10 febrero, 2014 12:49

Están las páginas de poesía en español que parecen la página de esquelas. Por aquí y por allá se copian versos de Juan Gelman, de José Emilio Pacheco (ambos en la foto), de Félix Grande, de Fernando Ortiz. Son sólo los cuatro últimos de unos meses negros. No ha hablado uno aquí por extenso de ellos precisamente por eso, por no convertir esta página en una esquela permanente, y porque ya bastante se les ha elogiado por doquier. Hay quien critica la afición necrológica de hablar de los recién idos sin ceñirse a su obra, recordando anécdotas más o menos banales. Yo entiendo esa costumbre, porque reconforta; es como tocar su memoria para decir: sigue aquí. Con aquellos a quienes no conocimos pueden bastarnos unos versos; con quienes compartimos un rato, por breve que fuera, parece que necesitemos cerciorarnos de que de veras ese rato no nos abandonará, no mientras estemos aquí.

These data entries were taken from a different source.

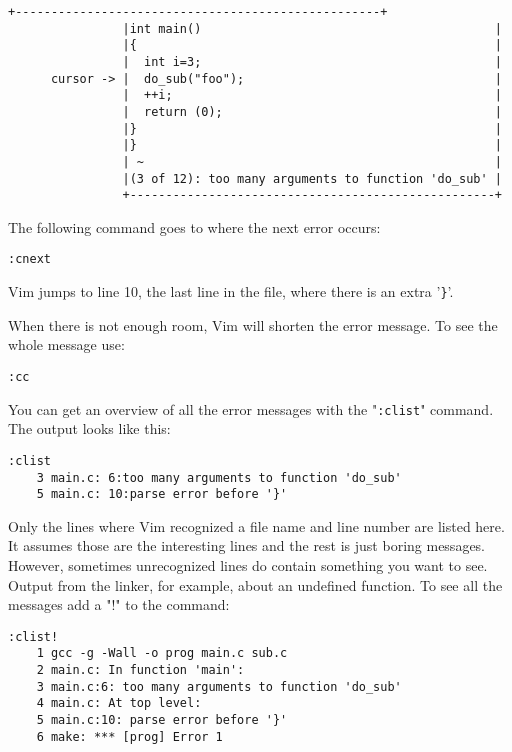 \begin{Verbatim}[samepage=true]
                +---------------------------------------------------+
                |int main()                                         |
                |{                                                  |
                |  int i=3;                                         |
      cursor -> |  do_sub("foo");                                   |
                |  ++i;                                             |
                |  return (0);                                      |
                |}                                                  |
                |}                                                  |
                | ~                                                 |
                |(3 of 12): too many arguments to function 'do_sub' |
                +---------------------------------------------------+
\end{Verbatim}

The following command goes to where the next error occurs:

\begin{Verbatim}[samepage=true]
 :cnext
\end{Verbatim}

Vim jumps to line 10, the last line in the file, where there is an extra '\verb!}!'.

When there is not enough room, Vim will shorten the error message.
To see the whole message use:

\begin{Verbatim}[samepage=true]
 :cc
\end{Verbatim}

You can get an overview of all the error messages with the "\verb!:clist!" command.
The output looks like this:

\begin{Verbatim}[samepage=true]
 :clist
    3 main.c: 6:too many arguments to function 'do_sub' 
    5 main.c: 10:parse error before '}' 
\end{Verbatim}

Only the lines where Vim recognized a file name and line number are listed here.
It assumes those are the interesting lines and the rest is just boring messages.
However, sometimes unrecognized lines do contain something you want to see.
Output from the linker, for example, about an undefined function.
To see all the messages add a "\verb!!!" to the command:

\begin{Verbatim}[samepage=true]
 :clist!
    1 gcc -g -Wall -o prog main.c sub.c 
    2 main.c: In function 'main': 
    3 main.c:6: too many arguments to function 'do_sub' 
    4 main.c: At top level: 
    5 main.c:10: parse error before '}' 
    6 make: *** [prog] Error 1 
\end{Verbatim}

Creo que una vez hablé por teléfono con José Emilio Pacheco. Estábamos en la Santa Barbara de California y surgió su nombre. Resultó que en el corrillo había alguien que era amiga suya y, ni corta ni perezosa, le llamó para que le dijéramos cuánto le admirábamos. No sé quiénes de los que allí estábamos (Xuan Bello, Silvia Ugidos, José Luis García Martín, entre otros) llegamos a balbucear al teléfono eso, que le admirábamos, pero claro, esas no son formas de mantener una conversación, así que no fue mucho más allá. Fue un poco como el día que a él se le cayeron los pantalones cuando iba a recibir el Cervantes. No era plan, pongamos, de ponerse a recitar los muchos versos suyos que uno de aquella sabía ya de memoria. Por boca de José Emilio Pacheco habla una especie de conciencia moral a un tiempo de la historia y de la cotidianidad. Su poesía parece la que siempre sabe lo que hay que hacer (o, al menos, lo que habría que haber hecho) aunque en el fondo, como toda gran poesía, siempre está hecha a base de dudas.

A Juan Gelman lo vi un par de veces. Una en la Residencia de Estudiantes, aunque con poca interacción. Se me dan mal los grupos con poetas famosos, porque soy malo compitiendo por la atención ajena y en esos casos soy más de escuchar que de hablar. Nos vimos otra vez en Cracovia, el verano pasado, durante el festival Milosz. Él vino a mi lectura y yo no dejaba de pensar que seguro que tenía algo mejor que hacer que escucharme a mí. Luego, además de presentar la traducción de su poesía al polaco en el Instituto Cervantes, participó en una mesa redonda sobre el dolor con Adam Zagajewski, Michael Krüger y otros y, aunque fue el que menos habló (y casi ni habló, tan en voz baja) fue el que más dijo. Parecía tomar distancia con todo, salvo cuando hablaba de su propia poesía: ni una errata en eso. Pero esto es una impresión pasajera. Lo que nos dejan sus libros es una sensibilidad multidireccional, esa capacidad maravillosa de inventar una palabra cada vez que la necesitaba y resultaba que no estaba en el diccionario. Lúdico y hondo: como todos quisiéramos ser. Gelman sabía que no, que no todo está dicho; ¿cómo va a estar todo dicho, si ni siquiera está todo nombrado?

Coincidí alguna vez con Félix Grande, pero creo que nunca cruzamos más de dos palabras. Me dan mucha envidia todos los que le querían tanto y le agradecen tantas cosas, porque es uno de esos casos en los que uno está seguro de que la timidez le ha privado de algo grande (y no es un chiste). Y nunca con Fernando Ortiz. Pero ahí nos quedan los libros de los dos, tan distintos: tan a punto de cantar siempre el primero, tan con apariencia de charla intrascendente el otro. Y sin embargo, ambos buscando lo mismo, hacer que las venas sonasen con música de destino.

 Aquí tenían estos amigos o los otros. Ahora ya sólo son parte del club de los poetas muertos, esos dedicados veinticuatro horas a inspirarnos a los vivos para que seamos capaces de tener una vida más rica, más alta, más honda, más extensa.